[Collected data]
****************************************
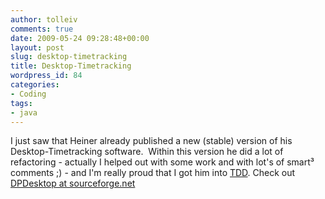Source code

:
 ```yaml
---
author: tolleiv
comments: true
date: 2009-05-24 09:28:48+00:00
layout: post
slug: desktop-timetracking
title: Desktop-Timetracking
wordpress_id: 84
categories:
- Coding
tags:
- java
---
```


I just saw that Heiner already published a new (stable) version of his Desktop-Timetracking software.  Within this version he did a lot of refactoring - actually I helped out with some work and with lot's of smart³ comments ;) - and I'm really proud that I got him into [TDD](en.wikipedia.org/wiki/Test-driven_development). Check out [DPDesktop at sourceforge.net](http://dpdesktop.sourceforge.net/wordpress/)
****************************************
The records above are to be restated word for word, excluding all pictures.

Source code

:
 ```yaml
---
author: tolleiv
comments: true
date: 2009-05-24 09:28:48+00:00
layout: post
slug: desktop-timetracking
title: Desktop-Timetracking
wordpress_id: 84
categories:
- Coding
tags:
- java
---
```


I just saw that Heiner already published a new (stable) version of his Desktop-Timetracking software.  Within this version he did a lot of refactoring - actually I helped out with some work and with lot's of smart³ comments ;) - and I'm really proud that I got him into [TDD](en.wikipedia.org/wiki/Test-driven_development). Check out [DPDesktop at sourceforge.net](http://dpdesktop.sourceforge.net/wordpress/)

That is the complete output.